Он часто читает это стихотворение, и кажется мне, всякий раз читает по-разному, по-особому. Вот и сейчас, заложив пальцем нужную страницу в книге, прикрыл глаза:
Дни сочтены, утрат не перечесть,
Живая жизнь давно уж позади;
Передового нет, и я, как есть,
На роковой стою очереди…
В этот раз после ухода Николая Михайловича как-то неспокойно, тревожно, даже боязливо сделалось на душе.
С Николаем Рубцовым мы часто, иногда не по одному разу на день, встречались на улице. Он жил в доме, где было почтовое отделение, и я часто туда заходила; покупали хлеб и продукты в одном магазине, в кулинарии покупали горячие вологодские шаньги; пока у нас не было телефона на квартире, звонили с одного автомата. И, пожалуй, до последней осени такие даже мимолетные, неожиданные встречи были всегда веселыми, радостными, и я не могла допустить мысли, что наступит время, когда я буду избегать их, потому что будет невыносимо видеть бредущего Колю, мрачного, озлобленного. И всякий раз после таких встреч долго не будут покидать меня думы, тягостные и тревожные, и стихи его будут приходить на память под стать переживаниям и тревогам.
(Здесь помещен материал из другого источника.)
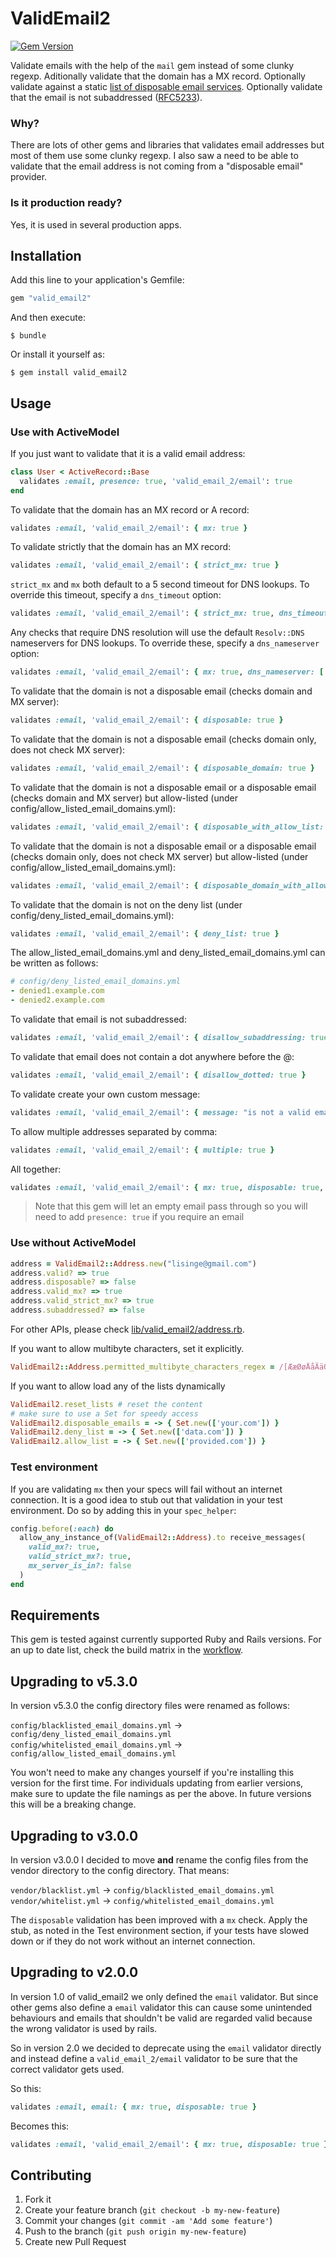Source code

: # ValidEmail2
[![Gem Version](https://badge.fury.io/rb/valid_email2.png)](http://badge.fury.io/rb/valid_email2)

Validate emails with the help of the `mail` gem instead of some clunky regexp.
Aditionally validate that the domain has a MX record.
Optionally validate against a static [list of disposable email services](config/disposable_email_domains.txt).
Optionally validate that the email is not subaddressed ([RFC5233](https://tools.ietf.org/html/rfc5233)).

### Why?

There are lots of other gems and libraries that validates email addresses but most of them use some clunky regexp.
I also saw a need to be able to validate that the email address is not coming from a "disposable email" provider.

### Is it production ready?

Yes, it is used in several production apps.

## Installation

Add this line to your application's Gemfile:

```ruby
gem "valid_email2"
```

And then execute:

    $ bundle

Or install it yourself as:

    $ gem install valid_email2

## Usage

### Use with ActiveModel

If you just want to validate that it is a valid email address:
```ruby
class User < ActiveRecord::Base
  validates :email, presence: true, 'valid_email_2/email': true
end
```

To validate that the domain has an MX record or A record:
```ruby
validates :email, 'valid_email_2/email': { mx: true }
```

To validate strictly that the domain has an MX record:
```ruby
validates :email, 'valid_email_2/email': { strict_mx: true }
```
`strict_mx` and `mx` both default to a 5 second timeout for DNS lookups.
To override this timeout, specify a `dns_timeout` option:
```ruby
validates :email, 'valid_email_2/email': { strict_mx: true, dns_timeout: 10 }
```

Any checks that require DNS resolution will use the default `Resolv::DNS` nameservers for DNS lookups.
To override these, specify a `dns_nameserver` option:
```ruby
validates :email, 'valid_email_2/email': { mx: true, dns_nameserver: ['8.8.8.8', '8.8.4.4'] }
```

To validate that the domain is not a disposable email (checks domain and MX server):
```ruby
validates :email, 'valid_email_2/email': { disposable: true }
```

To validate that the domain is not a disposable email (checks domain only, does not check MX server):
```ruby
validates :email, 'valid_email_2/email': { disposable_domain: true }
```

To validate that the domain is not a disposable email or a disposable email (checks domain and MX server) but allow-listed (under config/allow_listed_email_domains.yml):
```ruby
validates :email, 'valid_email_2/email': { disposable_with_allow_list: true }
```

To validate that the domain is not a disposable email or a disposable email (checks domain only, does not check MX server) but allow-listed (under config/allow_listed_email_domains.yml):

```ruby
validates :email, 'valid_email_2/email': { disposable_domain_with_allow_list: true }
```

To validate that the domain is not on the deny list (under config/deny_listed_email_domains.yml):
```ruby
validates :email, 'valid_email_2/email': { deny_list: true }
```

The allow_listed_email_domains.yml and deny_listed_email_domains.yml can be written as follows:

```yml
# config/deny_listed_email_domains.yml
- denied1.example.com
- denied2.example.com
```

To validate that email is not subaddressed:
```ruby
validates :email, 'valid_email_2/email': { disallow_subaddressing: true }
```

To validate that email does not contain a dot anywhere before the @:
```ruby
validates :email, 'valid_email_2/email': { disallow_dotted: true }
```

To validate create your own custom message:
```ruby
validates :email, 'valid_email_2/email': { message: "is not a valid email" }
```

To allow multiple addresses separated by comma:
```ruby
validates :email, 'valid_email_2/email': { multiple: true }
```

All together:
```ruby
validates :email, 'valid_email_2/email': { mx: true, disposable: true, disallow_subaddressing: true}
```

> Note that this gem will let an empty email pass through so you will need to
> add `presence: true` if you require an email


### Use without ActiveModel

```ruby
address = ValidEmail2::Address.new("lisinge@gmail.com")
address.valid? => true
address.disposable? => false
address.valid_mx? => true
address.valid_strict_mx? => true
address.subaddressed? => false
```

For other APIs, please check [lib/valid_email2/address.rb](https://github.com/micke/valid_email2/blob/main/lib/valid_email2/address.rb).

If you want to allow multibyte characters, set it explicitly.

```ruby
ValidEmail2::Address.permitted_multibyte_characters_regex = /[ÆæØøÅåÄäÖöÞþÐð]/
```

If you want to allow load any of the lists dynamically

```ruby
ValidEmail2.reset_lists # reset the content
# make sure to use a Set for speedy access
ValidEmail2.disposable_emails = -> { Set.new(['your.com']) }
ValidEmail2.deny_list = -> { Set.new(['data.com']) }
ValidEmail2.allow_list = -> { Set.new(['provided.com']) }
```

### Test environment

If you are validating `mx` then your specs will fail without an internet connection.
It is a good idea to stub out that validation in your test environment.
Do so by adding this in your `spec_helper`:
```ruby
config.before(:each) do
  allow_any_instance_of(ValidEmail2::Address).to receive_messages(
    valid_mx?: true,
    valid_strict_mx?: true,
    mx_server_is_in?: false
  )
end
```

## Requirements

This gem is tested against currently supported Ruby and Rails versions. For an up to date list, check the build matrix in the [workflow](.github/workflows/ci.yaml).

## Upgrading to v5.3.0

In version v5.3.0 the config directory files were renamed as follows:

`config/blacklisted_email_domains.yml` -> `config/deny_listed_email_domains.yml`
`config/whitelisted_email_domains.yml` -> `config/allow_listed_email_domains.yml`

You won't need to make any changes yourself if you're installing this version for the first time. For individuals updating from earlier versions, make sure to update the file namings as per the above. In future versions this will be a breaking change.

## Upgrading to v3.0.0

In version v3.0.0 I decided to move __and__ rename the config files from the
vendor directory to the config directory. That means:

`vendor/blacklist.yml` -> `config/blacklisted_email_domains.yml`
`vendor/whitelist.yml` -> `config/whitelisted_email_domains.yml`

The `disposable` validation has been improved with a `mx` check. Apply the
stub, as noted in the Test environment section, if your tests have slowed
down or if they do not work without an internet connection.

## Upgrading to v2.0.0

In version 1.0 of valid_email2 we only defined the `email` validator.
But since other gems also define a `email` validator this can cause some unintended
behaviours and emails that shouldn't be valid are regarded valid because the
wrong validator is used by rails.

So in version 2.0 we decided to deprecate using the `email` validator directly
and instead define a `valid_email_2/email` validator to be sure that the correct
validator gets used.

So this:
```ruby
validates :email, email: { mx: true, disposable: true }
```

Becomes this:
```ruby
validates :email, 'valid_email_2/email': { mx: true, disposable: true }
```

## Contributing

1. Fork it
2. Create your feature branch (`git checkout -b my-new-feature`)
3. Commit your changes (`git commit -am 'Add some feature'`)
4. Push to the branch (`git push origin my-new-feature`)
5. Create new Pull Request
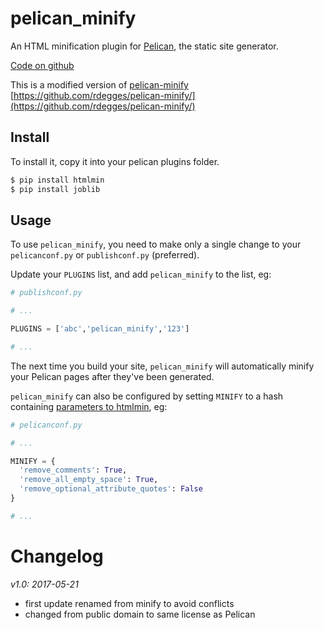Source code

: # pelican_minify

An HTML minification plugin for
[Pelican](http://pelican.readthedocs.org/en/latest/), the static site generator.

[Code on github](https://github.com/lwh/pelican_minify) 

This is a modified version of [pelican-minify](https://github.com/rdegges/pelican-minify/) [https://github.com/rdegges/pelican-minify/](https://github.com/rdegges/pelican-minify/)

## Install

To install it, copy it into your pelican plugins folder.

```bash
$ pip install htmlmin
$ pip install joblib
```


## Usage

To use `pelican_minify`, you need to make only a single change to your
`pelicanconf.py` or `publishconf.py` (preferred).

Update your `PLUGINS` list, and add `pelican_minify` to the list, eg:

``` python
# publishconf.py

# ...

PLUGINS = ['abc','pelican_minify','123']

# ...
```

The next time you build your site, `pelican_minify` will automatically
minify your Pelican pages after they've been generated.

`pelican_minify` can also be configured by setting `MINIFY` to a hash containing
[parameters to htmlmin](https://htmlmin.readthedocs.org/en/latest/reference.html#htmlmin.minify), eg:

``` python
# pelicanconf.py

# ...

MINIFY = {
  'remove_comments': True,
  'remove_all_empty_space': True,
  'remove_optional_attribute_quotes': False
}

# ...
```

# Changelog

*v1.0: 2017-05-21*
* first update renamed from minify to avoid conflicts
* changed from public domain to same license as Pelican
Иногда думалось, что на него так гнетуще действует слякотная осенняя пора, потому что, когда заходил разговор о том, как разные поэты в разные времена возвышенно воспевали и воспевают осень: «Люблю я пышное природы увяданье…» или «Есть в осени первоначальной короткая, но дивная пора: весь день стоит как бы хрустальный, и лучезарны вечера…», Николай как бы недоумевал, рассуждая, что это именно очень краткая пора и поэтому ее и осенью-то назвать нельзя, это, скорее, конец лета. Осень же — самая унылая и долгая пора из всех времен года.
В середине октября того же года почти все вологодские писатели выехали в Архангельск на выездной секретариат. И там вечером второго дня собрались у нас в номере друзья, много говорили о том, какой прекрасный доклад сделал Сергей Павлович Залыгин, он как бы дал настрой всей работе секретариата, толковали, кто о чем собирается сказать с трибуны, а потом пошли разговоры разные. Запели «Вниз по Волге-реке». Запели и удивились: как складно повторяются две последние строчки каждого куплета! Так же ведь и у Кольцова, и у Некрасова… Да и у Пушкина «Вновь я посетил…» — белый стих, а этого не замечаешь. А у Рубцова — «Осенние этюды»! И в этот именно момент открылась дверь, вошел Коля в таком состоянии, когда «заговорило вновь его абсолютное безумие…».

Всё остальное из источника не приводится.